§ WHAT TO PRODUCE
Print the records below exactly, from the line containing "To Hell Mod" down to the line containing "# [📈 Live Status](https://stg-status.urbanladder.com): <!--live", both lines included, and omit every picture.

(Plain-text document sources)
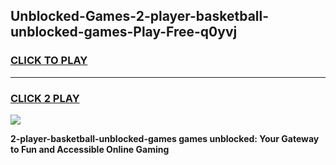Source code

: 
## Unblocked-Games-2-player-basketball-unblocked-games-Play-Free-q0yvj
<h3>
<a href="https://premium76.site?title=2-player-basketball-unblocked-games&ref=09A">CLICK TO PLAY</a></h3>
<hr>

<h3>
<a href="https://premium76.site?title=2-player-basketball-unblocked-games&ref=09A">CLICK 2 PLAY</a>
  
</h3>

<a href="https://premium76.site?title=2-player-basketball-unblocked-games&ref=09A"><img src="https://clearcache.store/games.png"></a>


**2-player-basketball-unblocked-games games unblocked: Your Gateway to Fun and Accessible Online Gaming**
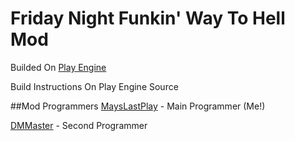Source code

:# Friday Night Funkin' Way To Hell Mod

Builded On [Play Engine](https://github.com/MaysLastPlay0/FNF-Play-Engine)

Build Instructions On Play Engine Source

##Mod Programmers
[MaysLastPlay](https://youtube.com/@MaysLastPlay) - Main Programmer (Me!)

[DMMaster](https://youtube.com/@dm-kun) - Second Programmer
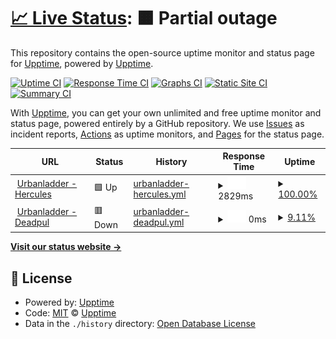 # [📈 Live Status](https://stg-status.urbanladder.com): <!--live status--> **🟧 Partial outage**

This repository contains the open-source uptime monitor and status page for [Upptime](https://upptime.js.org), powered by [Upptime](https://github.com/upptime/upptime).

[![Uptime CI](https://github.com/upptime/upptime/workflows/Uptime%20CI/badge.svg)](https://github.com/upptime/upptime/actions?query=workflow%3A%22Uptime+CI%22)
[![Response Time CI](https://github.com/upptime/upptime/workflows/Response%20Time%20CI/badge.svg)](https://github.com/upptime/upptime/actions?query=workflow%3A%22Response+Time+CI%22)
[![Graphs CI](https://github.com/upptime/upptime/workflows/Graphs%20CI/badge.svg)](https://github.com/upptime/upptime/actions?query=workflow%3A%22Graphs+CI%22)
[![Static Site CI](https://github.com/upptime/upptime/workflows/Static%20Site%20CI/badge.svg)](https://github.com/upptime/upptime/actions?query=workflow%3A%22Static+Site+CI%22)
[![Summary CI](https://github.com/upptime/upptime/workflows/Summary%20CI/badge.svg)](https://github.com/upptime/upptime/actions?query=workflow%3A%22Summary+CI%22)

With [Upptime](https://upptime.js.org), you can get your own unlimited and free uptime monitor and status page, powered entirely by a GitHub repository. We use [Issues](https://github.com/upptime/upptime/issues) as incident reports, [Actions](https://github.com/upptime/upptime/actions) as uptime monitors, and [Pages](https://stg-status.urbanladder.com) for the status page.

<!--start: status pages-->
<!-- This summary is generated by Upptime (https://github.com/upptime/upptime) -->
<!-- Do not edit this manually, your changes will be overwritten -->
<!-- prettier-ignore -->
| URL | Status | History | Response Time | Uptime |
| --- | ------ | ------- | ------------- | ------ |
| <img alt="" src="https://icons.duckduckgo.com/ip3/www.urbanladder.com.ico" height="13"> [Urbanladder - Hercules](https://www.urbanladder.com) | 🟩 Up | [urbanladder-hercules.yml](https://github.com/SVMadhavaReddy/upptime/commits/HEAD/history/urbanladder-hercules.yml) | <details><summary><img alt="Response time graph" src="./graphs/urbanladder-hercules/response-time-week.png" height="20"> 2829ms</summary><br><a href="https://stg-status.urbanladder.com/history/urbanladder-hercules"><img alt="Response time 2829" src="https://img.shields.io/endpoint?url=https%3A%2F%2Fraw.githubusercontent.com%2FSVMadhavaReddy%2Fupptime%2FHEAD%2Fapi%2Furbanladder-hercules%2Fresponse-time.json"></a><br><a href="https://stg-status.urbanladder.com/history/urbanladder-hercules"><img alt="24-hour response time 2829" src="https://img.shields.io/endpoint?url=https%3A%2F%2Fraw.githubusercontent.com%2FSVMadhavaReddy%2Fupptime%2FHEAD%2Fapi%2Furbanladder-hercules%2Fresponse-time-day.json"></a><br><a href="https://stg-status.urbanladder.com/history/urbanladder-hercules"><img alt="7-day response time 2829" src="https://img.shields.io/endpoint?url=https%3A%2F%2Fraw.githubusercontent.com%2FSVMadhavaReddy%2Fupptime%2FHEAD%2Fapi%2Furbanladder-hercules%2Fresponse-time-week.json"></a><br><a href="https://stg-status.urbanladder.com/history/urbanladder-hercules"><img alt="30-day response time 2829" src="https://img.shields.io/endpoint?url=https%3A%2F%2Fraw.githubusercontent.com%2FSVMadhavaReddy%2Fupptime%2FHEAD%2Fapi%2Furbanladder-hercules%2Fresponse-time-month.json"></a><br><a href="https://stg-status.urbanladder.com/history/urbanladder-hercules"><img alt="1-year response time 2829" src="https://img.shields.io/endpoint?url=https%3A%2F%2Fraw.githubusercontent.com%2FSVMadhavaReddy%2Fupptime%2FHEAD%2Fapi%2Furbanladder-hercules%2Fresponse-time-year.json"></a></details> | <details><summary><a href="https://stg-status.urbanladder.com/history/urbanladder-hercules">100.00%</a></summary><a href="https://stg-status.urbanladder.com/history/urbanladder-hercules"><img alt="All-time uptime 100.00%" src="https://img.shields.io/endpoint?url=https%3A%2F%2Fraw.githubusercontent.com%2FSVMadhavaReddy%2Fupptime%2FHEAD%2Fapi%2Furbanladder-hercules%2Fuptime.json"></a><br><a href="https://stg-status.urbanladder.com/history/urbanladder-hercules"><img alt="24-hour uptime 100.00%" src="https://img.shields.io/endpoint?url=https%3A%2F%2Fraw.githubusercontent.com%2FSVMadhavaReddy%2Fupptime%2FHEAD%2Fapi%2Furbanladder-hercules%2Fuptime-day.json"></a><br><a href="https://stg-status.urbanladder.com/history/urbanladder-hercules"><img alt="7-day uptime 100.00%" src="https://img.shields.io/endpoint?url=https%3A%2F%2Fraw.githubusercontent.com%2FSVMadhavaReddy%2Fupptime%2FHEAD%2Fapi%2Furbanladder-hercules%2Fuptime-week.json"></a><br><a href="https://stg-status.urbanladder.com/history/urbanladder-hercules"><img alt="30-day uptime 100.00%" src="https://img.shields.io/endpoint?url=https%3A%2F%2Fraw.githubusercontent.com%2FSVMadhavaReddy%2Fupptime%2FHEAD%2Fapi%2Furbanladder-hercules%2Fuptime-month.json"></a><br><a href="https://stg-status.urbanladder.com/history/urbanladder-hercules"><img alt="1-year uptime 100.00%" src="https://img.shields.io/endpoint?url=https%3A%2F%2Fraw.githubusercontent.com%2FSVMadhavaReddy%2Fupptime%2FHEAD%2Fapi%2Furbanladder-hercules%2Fuptime-year.json"></a></details>
| <img alt="" src="https://icons.duckduckgo.com/ip3/deadpul.prod.urbanladder.com.ico" height="13"> [Urbanladder - Deadpul](https://deadpul.prod.urbanladder.com) | 🟥 Down | [urbanladder-deadpul.yml](https://github.com/SVMadhavaReddy/upptime/commits/HEAD/history/urbanladder-deadpul.yml) | <details><summary><img alt="Response time graph" src="./graphs/urbanladder-deadpul/response-time-week.png" height="20"> 0ms</summary><br><a href="https://stg-status.urbanladder.com/history/urbanladder-deadpul"><img alt="Response time 0" src="https://img.shields.io/endpoint?url=https%3A%2F%2Fraw.githubusercontent.com%2FSVMadhavaReddy%2Fupptime%2FHEAD%2Fapi%2Furbanladder-deadpul%2Fresponse-time.json"></a><br><a href="https://stg-status.urbanladder.com/history/urbanladder-deadpul"><img alt="24-hour response time 0" src="https://img.shields.io/endpoint?url=https%3A%2F%2Fraw.githubusercontent.com%2FSVMadhavaReddy%2Fupptime%2FHEAD%2Fapi%2Furbanladder-deadpul%2Fresponse-time-day.json"></a><br><a href="https://stg-status.urbanladder.com/history/urbanladder-deadpul"><img alt="7-day response time 0" src="https://img.shields.io/endpoint?url=https%3A%2F%2Fraw.githubusercontent.com%2FSVMadhavaReddy%2Fupptime%2FHEAD%2Fapi%2Furbanladder-deadpul%2Fresponse-time-week.json"></a><br><a href="https://stg-status.urbanladder.com/history/urbanladder-deadpul"><img alt="30-day response time 0" src="https://img.shields.io/endpoint?url=https%3A%2F%2Fraw.githubusercontent.com%2FSVMadhavaReddy%2Fupptime%2FHEAD%2Fapi%2Furbanladder-deadpul%2Fresponse-time-month.json"></a><br><a href="https://stg-status.urbanladder.com/history/urbanladder-deadpul"><img alt="1-year response time 0" src="https://img.shields.io/endpoint?url=https%3A%2F%2Fraw.githubusercontent.com%2FSVMadhavaReddy%2Fupptime%2FHEAD%2Fapi%2Furbanladder-deadpul%2Fresponse-time-year.json"></a></details> | <details><summary><a href="https://stg-status.urbanladder.com/history/urbanladder-deadpul">9.11%</a></summary><a href="https://stg-status.urbanladder.com/history/urbanladder-deadpul"><img alt="All-time uptime 9.11%" src="https://img.shields.io/endpoint?url=https%3A%2F%2Fraw.githubusercontent.com%2FSVMadhavaReddy%2Fupptime%2FHEAD%2Fapi%2Furbanladder-deadpul%2Fuptime.json"></a><br><a href="https://stg-status.urbanladder.com/history/urbanladder-deadpul"><img alt="24-hour uptime 9.11%" src="https://img.shields.io/endpoint?url=https%3A%2F%2Fraw.githubusercontent.com%2FSVMadhavaReddy%2Fupptime%2FHEAD%2Fapi%2Furbanladder-deadpul%2Fuptime-day.json"></a><br><a href="https://stg-status.urbanladder.com/history/urbanladder-deadpul"><img alt="7-day uptime 9.11%" src="https://img.shields.io/endpoint?url=https%3A%2F%2Fraw.githubusercontent.com%2FSVMadhavaReddy%2Fupptime%2FHEAD%2Fapi%2Furbanladder-deadpul%2Fuptime-week.json"></a><br><a href="https://stg-status.urbanladder.com/history/urbanladder-deadpul"><img alt="30-day uptime 9.11%" src="https://img.shields.io/endpoint?url=https%3A%2F%2Fraw.githubusercontent.com%2FSVMadhavaReddy%2Fupptime%2FHEAD%2Fapi%2Furbanladder-deadpul%2Fuptime-month.json"></a><br><a href="https://stg-status.urbanladder.com/history/urbanladder-deadpul"><img alt="1-year uptime 9.11%" src="https://img.shields.io/endpoint?url=https%3A%2F%2Fraw.githubusercontent.com%2FSVMadhavaReddy%2Fupptime%2FHEAD%2Fapi%2Furbanladder-deadpul%2Fuptime-year.json"></a></details>

<!--end: status pages-->

[**Visit our status website →**](https://stg-status.urbanladder.com)

## 📄 License

- Powered by: [Upptime](https://github.com/upptime/upptime)
- Code: [MIT](./LICENSE) © [Upptime](https://upptime.js.org)
- Data in the `./history` directory: [Open Database License](https://opendatacommons.org/licenses/odbl/1-0/)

§ WRITTEN SOLUTION
:# Friday Night Funkin' Way To Hell Mod

Builded On [Play Engine](https://github.com/MaysLastPlay0/FNF-Play-Engine)

Build Instructions On Play Engine Source

##Mod Programmers
[MaysLastPlay](https://youtube.com/@MaysLastPlay) - Main Programmer (Me!)

[DMMaster](https://youtube.com/@dm-kun) - Second Programmer
 # [📈 Live Status](https://stg-status.urbanladder.com): <!--live status--> **🟧 Partial outage**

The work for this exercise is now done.